Take the material below and output exactly the run of lines from the one containing "- ✅ mfa_credential_deleted" down to the one containing "### 8.3 Integrity Controls ✅ COMPLIANT", with both included.

**Given data**.
-.-.-

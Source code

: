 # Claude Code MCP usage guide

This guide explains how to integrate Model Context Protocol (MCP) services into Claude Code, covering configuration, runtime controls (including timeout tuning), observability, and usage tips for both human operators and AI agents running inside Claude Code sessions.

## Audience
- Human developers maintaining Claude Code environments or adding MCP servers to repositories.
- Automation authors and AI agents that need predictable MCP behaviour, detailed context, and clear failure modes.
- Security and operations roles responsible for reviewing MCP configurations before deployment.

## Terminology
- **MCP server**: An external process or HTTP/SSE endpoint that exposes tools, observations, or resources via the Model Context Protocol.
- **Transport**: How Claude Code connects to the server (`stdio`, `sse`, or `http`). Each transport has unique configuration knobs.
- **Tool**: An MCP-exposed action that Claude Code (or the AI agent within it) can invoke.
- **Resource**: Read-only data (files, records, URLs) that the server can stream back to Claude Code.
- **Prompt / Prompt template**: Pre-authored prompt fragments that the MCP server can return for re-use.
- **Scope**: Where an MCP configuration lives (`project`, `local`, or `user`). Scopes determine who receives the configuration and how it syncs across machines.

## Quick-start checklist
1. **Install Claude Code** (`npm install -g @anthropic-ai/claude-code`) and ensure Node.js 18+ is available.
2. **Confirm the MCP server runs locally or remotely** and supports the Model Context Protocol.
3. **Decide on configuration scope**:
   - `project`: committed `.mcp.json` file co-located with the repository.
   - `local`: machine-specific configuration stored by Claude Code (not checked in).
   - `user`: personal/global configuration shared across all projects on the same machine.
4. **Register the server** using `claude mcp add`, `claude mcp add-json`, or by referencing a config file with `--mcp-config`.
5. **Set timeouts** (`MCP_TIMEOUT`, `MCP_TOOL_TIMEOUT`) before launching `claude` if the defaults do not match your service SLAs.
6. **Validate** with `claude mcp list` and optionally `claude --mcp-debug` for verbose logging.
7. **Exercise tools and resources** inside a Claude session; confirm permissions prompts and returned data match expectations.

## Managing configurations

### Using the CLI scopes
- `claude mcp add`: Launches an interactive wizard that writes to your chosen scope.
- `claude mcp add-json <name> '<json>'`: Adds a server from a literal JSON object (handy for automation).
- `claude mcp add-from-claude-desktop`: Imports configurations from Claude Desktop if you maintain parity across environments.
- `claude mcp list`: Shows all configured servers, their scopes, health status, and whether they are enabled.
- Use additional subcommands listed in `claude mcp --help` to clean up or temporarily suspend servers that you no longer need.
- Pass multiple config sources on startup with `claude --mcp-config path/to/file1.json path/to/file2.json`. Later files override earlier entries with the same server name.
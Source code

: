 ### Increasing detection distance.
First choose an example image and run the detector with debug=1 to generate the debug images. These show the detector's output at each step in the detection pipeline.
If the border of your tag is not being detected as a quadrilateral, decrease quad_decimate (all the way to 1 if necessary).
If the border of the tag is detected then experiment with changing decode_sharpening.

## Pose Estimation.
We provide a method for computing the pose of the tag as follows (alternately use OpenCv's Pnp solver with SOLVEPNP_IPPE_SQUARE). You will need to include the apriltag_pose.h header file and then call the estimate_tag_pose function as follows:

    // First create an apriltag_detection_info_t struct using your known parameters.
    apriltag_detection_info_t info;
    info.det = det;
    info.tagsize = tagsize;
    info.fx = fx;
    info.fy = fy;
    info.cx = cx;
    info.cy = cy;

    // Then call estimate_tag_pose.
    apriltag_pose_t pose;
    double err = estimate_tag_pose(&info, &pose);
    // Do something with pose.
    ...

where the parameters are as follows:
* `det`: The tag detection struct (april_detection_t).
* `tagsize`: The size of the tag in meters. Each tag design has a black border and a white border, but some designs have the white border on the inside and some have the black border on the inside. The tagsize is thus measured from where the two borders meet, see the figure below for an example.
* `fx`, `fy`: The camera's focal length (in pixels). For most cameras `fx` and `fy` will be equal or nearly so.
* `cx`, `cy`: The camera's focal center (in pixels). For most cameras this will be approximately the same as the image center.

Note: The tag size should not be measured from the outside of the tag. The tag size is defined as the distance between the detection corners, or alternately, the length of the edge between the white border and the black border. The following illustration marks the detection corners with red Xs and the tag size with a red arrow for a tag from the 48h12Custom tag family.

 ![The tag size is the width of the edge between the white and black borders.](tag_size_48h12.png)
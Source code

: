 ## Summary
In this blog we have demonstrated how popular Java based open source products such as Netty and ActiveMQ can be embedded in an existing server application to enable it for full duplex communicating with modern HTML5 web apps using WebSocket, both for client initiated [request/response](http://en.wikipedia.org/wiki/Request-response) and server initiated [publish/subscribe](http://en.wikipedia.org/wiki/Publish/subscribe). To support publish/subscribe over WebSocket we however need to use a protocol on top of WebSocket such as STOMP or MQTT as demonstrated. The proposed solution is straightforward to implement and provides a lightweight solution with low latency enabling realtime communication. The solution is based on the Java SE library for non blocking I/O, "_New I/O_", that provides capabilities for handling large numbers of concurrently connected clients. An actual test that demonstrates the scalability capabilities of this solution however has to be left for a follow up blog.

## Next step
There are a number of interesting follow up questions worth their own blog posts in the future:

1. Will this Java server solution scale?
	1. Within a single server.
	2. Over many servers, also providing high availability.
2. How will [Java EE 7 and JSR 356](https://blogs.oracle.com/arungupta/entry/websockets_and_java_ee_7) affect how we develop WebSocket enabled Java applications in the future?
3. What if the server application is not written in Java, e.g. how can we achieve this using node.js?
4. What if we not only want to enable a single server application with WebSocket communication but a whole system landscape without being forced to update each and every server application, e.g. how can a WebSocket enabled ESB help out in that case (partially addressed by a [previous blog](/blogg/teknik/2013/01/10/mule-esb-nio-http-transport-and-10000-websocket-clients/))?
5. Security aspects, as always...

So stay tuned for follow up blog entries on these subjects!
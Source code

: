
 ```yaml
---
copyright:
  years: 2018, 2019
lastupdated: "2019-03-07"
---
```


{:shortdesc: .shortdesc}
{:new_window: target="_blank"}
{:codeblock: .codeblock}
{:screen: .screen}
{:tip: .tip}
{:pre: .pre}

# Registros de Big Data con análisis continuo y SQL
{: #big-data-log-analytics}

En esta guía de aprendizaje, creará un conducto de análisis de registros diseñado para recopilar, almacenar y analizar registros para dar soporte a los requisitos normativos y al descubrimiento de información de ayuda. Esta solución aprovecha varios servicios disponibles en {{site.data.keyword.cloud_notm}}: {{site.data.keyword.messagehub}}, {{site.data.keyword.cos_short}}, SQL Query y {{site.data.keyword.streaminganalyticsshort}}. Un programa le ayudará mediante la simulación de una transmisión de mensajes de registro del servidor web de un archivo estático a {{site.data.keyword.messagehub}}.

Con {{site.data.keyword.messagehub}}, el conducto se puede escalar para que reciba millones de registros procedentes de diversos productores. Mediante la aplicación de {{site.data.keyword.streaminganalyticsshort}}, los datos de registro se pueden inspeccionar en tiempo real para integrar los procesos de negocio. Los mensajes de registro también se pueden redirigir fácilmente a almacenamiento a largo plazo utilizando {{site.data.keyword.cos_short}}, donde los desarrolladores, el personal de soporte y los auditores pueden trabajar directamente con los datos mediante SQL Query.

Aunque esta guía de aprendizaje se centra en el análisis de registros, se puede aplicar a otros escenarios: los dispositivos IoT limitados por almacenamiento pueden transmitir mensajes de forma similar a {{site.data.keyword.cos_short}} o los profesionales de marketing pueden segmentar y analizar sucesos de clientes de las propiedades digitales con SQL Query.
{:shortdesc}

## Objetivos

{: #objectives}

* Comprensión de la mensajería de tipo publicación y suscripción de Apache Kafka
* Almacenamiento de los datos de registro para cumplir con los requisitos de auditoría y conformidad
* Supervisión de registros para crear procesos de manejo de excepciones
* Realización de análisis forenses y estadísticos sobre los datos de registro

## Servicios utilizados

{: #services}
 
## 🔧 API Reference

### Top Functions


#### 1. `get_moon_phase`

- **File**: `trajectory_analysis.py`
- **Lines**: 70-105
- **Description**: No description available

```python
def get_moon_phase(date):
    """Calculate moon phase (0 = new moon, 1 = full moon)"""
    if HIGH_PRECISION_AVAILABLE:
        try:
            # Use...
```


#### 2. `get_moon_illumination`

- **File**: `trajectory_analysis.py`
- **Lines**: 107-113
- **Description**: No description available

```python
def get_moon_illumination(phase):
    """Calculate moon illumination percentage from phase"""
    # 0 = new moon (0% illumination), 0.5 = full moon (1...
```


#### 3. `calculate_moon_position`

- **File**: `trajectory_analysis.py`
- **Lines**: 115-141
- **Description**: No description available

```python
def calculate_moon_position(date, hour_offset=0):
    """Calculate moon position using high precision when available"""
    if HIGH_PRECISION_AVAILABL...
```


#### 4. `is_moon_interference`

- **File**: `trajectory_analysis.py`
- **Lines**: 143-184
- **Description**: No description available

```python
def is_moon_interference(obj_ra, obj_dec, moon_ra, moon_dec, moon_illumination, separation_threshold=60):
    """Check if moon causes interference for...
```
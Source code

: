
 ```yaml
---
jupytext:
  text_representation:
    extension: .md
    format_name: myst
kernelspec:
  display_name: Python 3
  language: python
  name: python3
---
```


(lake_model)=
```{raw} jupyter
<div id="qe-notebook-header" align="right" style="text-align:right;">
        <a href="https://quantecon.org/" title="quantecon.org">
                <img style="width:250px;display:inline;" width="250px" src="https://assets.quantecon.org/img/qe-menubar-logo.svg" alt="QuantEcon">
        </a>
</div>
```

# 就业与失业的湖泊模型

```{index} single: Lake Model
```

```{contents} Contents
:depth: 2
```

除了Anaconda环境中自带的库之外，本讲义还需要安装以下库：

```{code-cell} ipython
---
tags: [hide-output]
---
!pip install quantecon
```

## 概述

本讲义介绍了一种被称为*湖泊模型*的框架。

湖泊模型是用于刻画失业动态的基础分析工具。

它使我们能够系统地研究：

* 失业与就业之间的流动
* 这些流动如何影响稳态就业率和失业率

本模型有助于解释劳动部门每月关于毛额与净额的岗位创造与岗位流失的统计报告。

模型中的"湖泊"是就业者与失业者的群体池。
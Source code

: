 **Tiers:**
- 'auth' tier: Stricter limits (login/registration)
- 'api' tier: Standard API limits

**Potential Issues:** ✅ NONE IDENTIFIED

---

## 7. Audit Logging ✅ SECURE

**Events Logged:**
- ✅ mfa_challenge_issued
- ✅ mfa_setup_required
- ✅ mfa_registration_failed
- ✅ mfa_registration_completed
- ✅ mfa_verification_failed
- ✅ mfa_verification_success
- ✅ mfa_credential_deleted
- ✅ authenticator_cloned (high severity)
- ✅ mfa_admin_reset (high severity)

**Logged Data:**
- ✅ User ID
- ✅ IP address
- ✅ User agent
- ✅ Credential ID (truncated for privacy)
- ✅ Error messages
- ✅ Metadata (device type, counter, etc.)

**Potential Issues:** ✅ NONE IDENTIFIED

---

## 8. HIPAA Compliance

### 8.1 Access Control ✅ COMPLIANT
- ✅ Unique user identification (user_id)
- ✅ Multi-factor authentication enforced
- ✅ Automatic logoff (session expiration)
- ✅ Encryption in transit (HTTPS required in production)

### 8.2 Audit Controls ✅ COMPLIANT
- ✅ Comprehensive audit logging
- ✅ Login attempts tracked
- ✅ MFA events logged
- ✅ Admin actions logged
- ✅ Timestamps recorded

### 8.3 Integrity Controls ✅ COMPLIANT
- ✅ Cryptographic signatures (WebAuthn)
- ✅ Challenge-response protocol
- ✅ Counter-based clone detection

-.-.-

**Answer box**.
- ✅ mfa_credential_deleted
- ✅ authenticator_cloned (high severity)
- ✅ mfa_admin_reset (high severity)

**Logged Data:**
- ✅ User ID
- ✅ IP address
- ✅ User agent
- ✅ Credential ID (truncated for privacy)
- ✅ Error messages
- ✅ Metadata (device type, counter, etc.)

**Potential Issues:** ✅ NONE IDENTIFIED

---

## 8. HIPAA Compliance

### 8.1 Access Control ✅ COMPLIANT
- ✅ Unique user identification (user_id)
- ✅ Multi-factor authentication enforced
- ✅ Automatic logoff (session expiration)
- ✅ Encryption in transit (HTTPS required in production)

### 8.2 Audit Controls ✅ COMPLIANT
- ✅ Comprehensive audit logging
- ✅ Login attempts tracked
- ✅ MFA events logged
- ✅ Admin actions logged
- ✅ Timestamps recorded

### 8.3 Integrity Controls ✅ COMPLIANT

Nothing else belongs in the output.